Ta-Nehisi Coates on Reparations

I just read “The Case for Reparations” by Ta-Nehisi Coates… it’s such a well-written, informative piece about what our next steps should be as Americans. It goes deep into our history and highlights specific examples of how we have neglected rights that our Constitution grants. The reading isn’t tough. It moves back and forth through time often, but it feels more like sitting on a rocking chair and being swayed.

I’ve pasted some quotes that shook me. Give the article a read, please. It’s long, but powerful. I must warn you that some images and statements are triggering. Tread thoughtfully.

“It was in these early years that Ross began to understand himself as an American—he did not live under the blind decree of justice, but under the heel of a regime that elevated armed robbery to a governing principle.”

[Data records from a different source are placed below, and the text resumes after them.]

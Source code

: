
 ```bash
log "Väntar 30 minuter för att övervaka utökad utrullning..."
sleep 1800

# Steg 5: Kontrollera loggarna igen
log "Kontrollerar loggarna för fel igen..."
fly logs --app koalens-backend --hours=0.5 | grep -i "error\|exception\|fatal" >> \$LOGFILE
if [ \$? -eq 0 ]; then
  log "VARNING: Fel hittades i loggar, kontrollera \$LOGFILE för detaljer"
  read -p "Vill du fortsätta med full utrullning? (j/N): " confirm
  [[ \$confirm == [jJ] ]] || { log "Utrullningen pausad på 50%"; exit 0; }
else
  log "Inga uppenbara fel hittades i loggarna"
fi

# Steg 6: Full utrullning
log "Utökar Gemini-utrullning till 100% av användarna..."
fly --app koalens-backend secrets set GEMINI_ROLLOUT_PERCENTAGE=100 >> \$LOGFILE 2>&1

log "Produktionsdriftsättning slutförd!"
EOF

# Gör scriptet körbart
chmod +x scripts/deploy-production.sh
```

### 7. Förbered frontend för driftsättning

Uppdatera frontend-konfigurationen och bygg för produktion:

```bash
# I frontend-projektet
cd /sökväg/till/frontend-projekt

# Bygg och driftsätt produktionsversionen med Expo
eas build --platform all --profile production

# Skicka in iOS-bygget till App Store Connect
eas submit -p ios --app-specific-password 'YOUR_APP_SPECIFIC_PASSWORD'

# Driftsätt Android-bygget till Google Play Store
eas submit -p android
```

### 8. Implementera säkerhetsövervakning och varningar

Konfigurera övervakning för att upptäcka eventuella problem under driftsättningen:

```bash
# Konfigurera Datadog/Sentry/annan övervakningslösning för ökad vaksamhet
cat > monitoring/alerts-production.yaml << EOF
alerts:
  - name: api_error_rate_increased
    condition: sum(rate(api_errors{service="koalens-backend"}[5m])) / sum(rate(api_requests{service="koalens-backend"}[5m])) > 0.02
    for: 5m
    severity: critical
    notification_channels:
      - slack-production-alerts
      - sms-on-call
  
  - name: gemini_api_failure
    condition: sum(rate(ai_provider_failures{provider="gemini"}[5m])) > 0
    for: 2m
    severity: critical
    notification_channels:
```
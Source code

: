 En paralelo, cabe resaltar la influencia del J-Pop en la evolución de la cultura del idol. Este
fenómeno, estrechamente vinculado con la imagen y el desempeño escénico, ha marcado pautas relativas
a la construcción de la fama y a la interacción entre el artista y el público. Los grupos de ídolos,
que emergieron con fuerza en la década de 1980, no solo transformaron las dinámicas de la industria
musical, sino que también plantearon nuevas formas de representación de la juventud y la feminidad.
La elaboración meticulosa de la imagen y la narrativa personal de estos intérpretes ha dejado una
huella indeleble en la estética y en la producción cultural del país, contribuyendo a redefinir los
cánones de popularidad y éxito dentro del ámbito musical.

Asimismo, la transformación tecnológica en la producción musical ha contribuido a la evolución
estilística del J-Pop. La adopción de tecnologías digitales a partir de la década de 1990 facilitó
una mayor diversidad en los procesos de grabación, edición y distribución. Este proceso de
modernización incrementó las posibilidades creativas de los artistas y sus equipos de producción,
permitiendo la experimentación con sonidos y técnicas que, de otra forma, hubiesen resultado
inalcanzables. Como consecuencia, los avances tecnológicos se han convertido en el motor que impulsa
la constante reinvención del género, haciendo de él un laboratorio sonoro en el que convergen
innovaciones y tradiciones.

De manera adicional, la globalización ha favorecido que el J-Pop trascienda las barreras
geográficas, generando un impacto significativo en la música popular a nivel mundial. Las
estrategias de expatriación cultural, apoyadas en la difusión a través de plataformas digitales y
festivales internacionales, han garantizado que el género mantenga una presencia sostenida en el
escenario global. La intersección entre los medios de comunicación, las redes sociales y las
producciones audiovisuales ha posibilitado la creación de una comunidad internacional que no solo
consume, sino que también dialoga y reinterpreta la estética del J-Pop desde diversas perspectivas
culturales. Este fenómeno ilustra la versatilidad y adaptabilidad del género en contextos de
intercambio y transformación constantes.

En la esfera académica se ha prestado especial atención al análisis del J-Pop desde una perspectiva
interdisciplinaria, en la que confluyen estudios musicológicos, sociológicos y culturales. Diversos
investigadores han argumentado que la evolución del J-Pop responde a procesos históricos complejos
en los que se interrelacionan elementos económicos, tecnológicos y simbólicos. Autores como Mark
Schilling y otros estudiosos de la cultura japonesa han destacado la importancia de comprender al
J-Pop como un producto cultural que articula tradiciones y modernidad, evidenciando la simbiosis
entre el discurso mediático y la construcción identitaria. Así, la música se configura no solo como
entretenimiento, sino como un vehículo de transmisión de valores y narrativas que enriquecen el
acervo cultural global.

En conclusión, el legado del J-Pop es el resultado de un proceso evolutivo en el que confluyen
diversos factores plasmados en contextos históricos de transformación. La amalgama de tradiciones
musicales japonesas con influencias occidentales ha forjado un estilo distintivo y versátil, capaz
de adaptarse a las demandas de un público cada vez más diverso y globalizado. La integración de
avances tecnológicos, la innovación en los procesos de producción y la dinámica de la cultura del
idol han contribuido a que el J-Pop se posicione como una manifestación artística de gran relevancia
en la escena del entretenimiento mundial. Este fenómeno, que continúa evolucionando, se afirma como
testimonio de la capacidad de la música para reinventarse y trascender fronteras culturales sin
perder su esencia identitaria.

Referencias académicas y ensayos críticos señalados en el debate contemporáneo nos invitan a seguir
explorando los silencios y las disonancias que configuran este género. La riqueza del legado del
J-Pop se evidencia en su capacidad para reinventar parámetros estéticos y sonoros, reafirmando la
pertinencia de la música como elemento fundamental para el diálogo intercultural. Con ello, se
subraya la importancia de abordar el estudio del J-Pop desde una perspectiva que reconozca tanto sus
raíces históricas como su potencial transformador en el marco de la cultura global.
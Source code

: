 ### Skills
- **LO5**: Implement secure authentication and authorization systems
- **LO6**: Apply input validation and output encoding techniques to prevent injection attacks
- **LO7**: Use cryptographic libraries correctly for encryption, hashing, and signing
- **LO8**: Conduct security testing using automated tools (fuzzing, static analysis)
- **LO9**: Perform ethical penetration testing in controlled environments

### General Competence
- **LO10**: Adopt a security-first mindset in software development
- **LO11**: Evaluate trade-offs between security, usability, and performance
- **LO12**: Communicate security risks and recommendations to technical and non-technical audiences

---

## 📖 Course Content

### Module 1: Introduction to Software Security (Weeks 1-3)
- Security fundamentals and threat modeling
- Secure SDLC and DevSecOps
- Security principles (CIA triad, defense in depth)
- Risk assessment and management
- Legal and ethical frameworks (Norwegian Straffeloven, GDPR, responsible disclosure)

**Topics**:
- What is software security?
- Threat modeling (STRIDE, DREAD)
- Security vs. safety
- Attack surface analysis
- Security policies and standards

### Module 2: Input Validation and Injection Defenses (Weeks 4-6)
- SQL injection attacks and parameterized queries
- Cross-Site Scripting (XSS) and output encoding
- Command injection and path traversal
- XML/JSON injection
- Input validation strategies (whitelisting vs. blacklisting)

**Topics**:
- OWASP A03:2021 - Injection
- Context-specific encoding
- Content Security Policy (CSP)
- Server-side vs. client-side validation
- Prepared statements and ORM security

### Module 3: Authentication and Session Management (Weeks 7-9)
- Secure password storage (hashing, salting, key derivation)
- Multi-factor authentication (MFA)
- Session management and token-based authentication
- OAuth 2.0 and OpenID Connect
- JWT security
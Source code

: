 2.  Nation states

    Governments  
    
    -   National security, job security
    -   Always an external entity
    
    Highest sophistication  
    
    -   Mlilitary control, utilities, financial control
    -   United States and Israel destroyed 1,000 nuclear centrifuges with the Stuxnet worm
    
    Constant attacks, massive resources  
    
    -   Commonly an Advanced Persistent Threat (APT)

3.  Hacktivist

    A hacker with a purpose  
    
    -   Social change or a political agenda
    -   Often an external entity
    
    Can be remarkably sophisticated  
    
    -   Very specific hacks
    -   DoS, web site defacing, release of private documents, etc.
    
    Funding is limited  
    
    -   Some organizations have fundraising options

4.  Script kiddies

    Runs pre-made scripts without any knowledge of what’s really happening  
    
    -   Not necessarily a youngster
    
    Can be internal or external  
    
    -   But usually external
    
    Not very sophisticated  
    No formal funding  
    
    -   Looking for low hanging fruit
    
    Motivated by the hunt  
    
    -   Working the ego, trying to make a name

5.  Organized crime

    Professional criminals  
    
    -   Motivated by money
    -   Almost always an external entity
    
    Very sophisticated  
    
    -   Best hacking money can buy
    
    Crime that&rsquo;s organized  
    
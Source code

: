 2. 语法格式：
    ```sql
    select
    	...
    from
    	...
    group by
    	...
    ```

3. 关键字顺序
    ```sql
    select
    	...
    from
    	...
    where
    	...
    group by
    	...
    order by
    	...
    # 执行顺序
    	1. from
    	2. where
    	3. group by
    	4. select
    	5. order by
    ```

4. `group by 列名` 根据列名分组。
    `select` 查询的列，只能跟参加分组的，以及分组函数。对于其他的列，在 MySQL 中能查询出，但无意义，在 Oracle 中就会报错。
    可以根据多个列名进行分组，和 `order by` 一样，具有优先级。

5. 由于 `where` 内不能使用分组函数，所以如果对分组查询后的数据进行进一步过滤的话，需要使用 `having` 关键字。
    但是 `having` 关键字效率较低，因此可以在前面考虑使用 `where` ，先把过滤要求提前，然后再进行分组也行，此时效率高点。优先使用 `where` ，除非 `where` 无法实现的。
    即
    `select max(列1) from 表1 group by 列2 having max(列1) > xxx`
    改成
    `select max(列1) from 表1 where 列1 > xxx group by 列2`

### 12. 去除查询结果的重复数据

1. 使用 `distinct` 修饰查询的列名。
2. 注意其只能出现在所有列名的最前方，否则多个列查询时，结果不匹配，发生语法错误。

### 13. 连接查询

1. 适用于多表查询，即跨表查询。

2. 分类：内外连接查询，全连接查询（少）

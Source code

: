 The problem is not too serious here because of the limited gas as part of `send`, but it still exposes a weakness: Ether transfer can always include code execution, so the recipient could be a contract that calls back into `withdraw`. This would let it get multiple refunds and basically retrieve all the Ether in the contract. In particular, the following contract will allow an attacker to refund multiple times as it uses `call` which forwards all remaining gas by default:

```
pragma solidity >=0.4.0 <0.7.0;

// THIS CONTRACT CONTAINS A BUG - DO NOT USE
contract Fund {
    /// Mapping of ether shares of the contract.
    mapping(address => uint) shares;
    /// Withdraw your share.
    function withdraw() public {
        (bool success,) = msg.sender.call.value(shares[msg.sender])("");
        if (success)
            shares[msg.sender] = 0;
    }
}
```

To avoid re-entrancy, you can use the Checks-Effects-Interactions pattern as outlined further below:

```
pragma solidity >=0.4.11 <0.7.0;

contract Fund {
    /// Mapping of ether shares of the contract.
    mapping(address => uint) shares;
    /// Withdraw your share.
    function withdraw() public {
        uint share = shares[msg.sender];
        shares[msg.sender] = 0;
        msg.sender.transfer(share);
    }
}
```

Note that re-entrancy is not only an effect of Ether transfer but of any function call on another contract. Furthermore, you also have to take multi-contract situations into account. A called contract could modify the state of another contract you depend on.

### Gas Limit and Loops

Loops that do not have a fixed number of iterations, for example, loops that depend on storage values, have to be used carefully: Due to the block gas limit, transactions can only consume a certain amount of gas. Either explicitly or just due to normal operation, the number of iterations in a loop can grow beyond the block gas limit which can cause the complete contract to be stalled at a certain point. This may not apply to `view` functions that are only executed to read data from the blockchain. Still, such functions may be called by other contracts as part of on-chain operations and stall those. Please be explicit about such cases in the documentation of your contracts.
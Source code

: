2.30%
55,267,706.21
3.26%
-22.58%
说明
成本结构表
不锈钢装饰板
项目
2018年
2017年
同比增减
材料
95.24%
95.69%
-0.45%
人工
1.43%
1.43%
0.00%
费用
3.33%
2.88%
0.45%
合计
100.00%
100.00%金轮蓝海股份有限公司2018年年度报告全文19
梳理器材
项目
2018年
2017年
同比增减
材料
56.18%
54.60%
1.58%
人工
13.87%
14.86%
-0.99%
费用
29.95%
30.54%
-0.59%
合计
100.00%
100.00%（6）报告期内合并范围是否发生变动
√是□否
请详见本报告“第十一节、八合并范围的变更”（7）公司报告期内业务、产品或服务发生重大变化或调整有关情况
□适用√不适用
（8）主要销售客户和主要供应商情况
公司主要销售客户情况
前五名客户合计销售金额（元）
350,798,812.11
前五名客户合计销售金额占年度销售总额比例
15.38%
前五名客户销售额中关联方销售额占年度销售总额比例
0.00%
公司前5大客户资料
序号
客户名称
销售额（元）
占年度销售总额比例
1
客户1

“Then they’d bring in another black family, rinse, and repeat. ‘He loads them up with parents they can’t meet,’ an office secretary told The Chicago Daily News of her boss, the speculator Lou Fushanis, in 1963. ‘Then he takes the property away from them. He’s sold some of the buildings three or four times.'”

“The income gap between black and white households is roughly the same today as it was in 1970. Patrick Sharkey, a sociologist at New York University, studied children born from 1955 through 1970 and found that 4 percent of whites and 62 percent of blacks across America had been raised in poor neighborhoods. A generation later, the same study showed, virtually nothing had changed. And whereas whites born into affluent neighborhoods tended to remain in affluent neighborhoods, blacks tended to fall out of them.”

“One thread of thinking in the African American community holds that these depressing numbers partially stem from cultural pathologies that can be altered through individual grit and exceptionally good behavior.”

“The kind of trenchant racism to which black people have persistently been subjected can never be defeated by making its victims more respectable. The essence of American racism is disrespect.”

“Whatever the Obama children achieve, it will be evidence of their family’s singular perseverance, not of broad equality.”

Planter: ‘You lazy nigger, I am losing a whole day’s labor by you.’

Freedman: ‘Massa, how many days’ labor have I lost by you?’

“In America there is a strange and powerful belief that if you stab a black person 10 times, the bleeding stops and the healing begins the moment the assailant drops the knife.”

“In a time when telecommunications were primitive and blacks lacked freedom of movement, the parting of black families was a kind of murder. Here we find the roots of American wealth and democracy—in the for-profit destruction of the most important asset available to any people, the family.” – This is particularly striking in that it calls to what Morrison talks about in Paradise, our kinship.

“President Lyndon Johnson may have noted in his historic civil-rights speech at Howard University in 1965 that ‘Negro poverty is not white poverty.’ But his advisers and their successors were, and still are, loath to craft any policy that recognizes the difference.”

“Today Charles Ogletree, the Harvard Law School professor, argues for something broader: a program of job training and public works that takes racial justice as its mission but includes the poor of all races.”

“Black nationalists have always perceived something unmentionable about America that integrationists dare not acknowledge—that white supremacy is not merely the work of hotheaded demagogues, or a matter of false consciousness, but a force so fundamental to America that it is difficult to imagine the country without it.”

“Reparations would mean a revolution of the American consciousness, a reconciling of our self-image as the great democratizer with the facts of our history.”

“More important than any single check cut to any African American, the payment of reparations would represent America’s maturation out of the childhood myth of its innocence into a wisdom worthy of its founders.”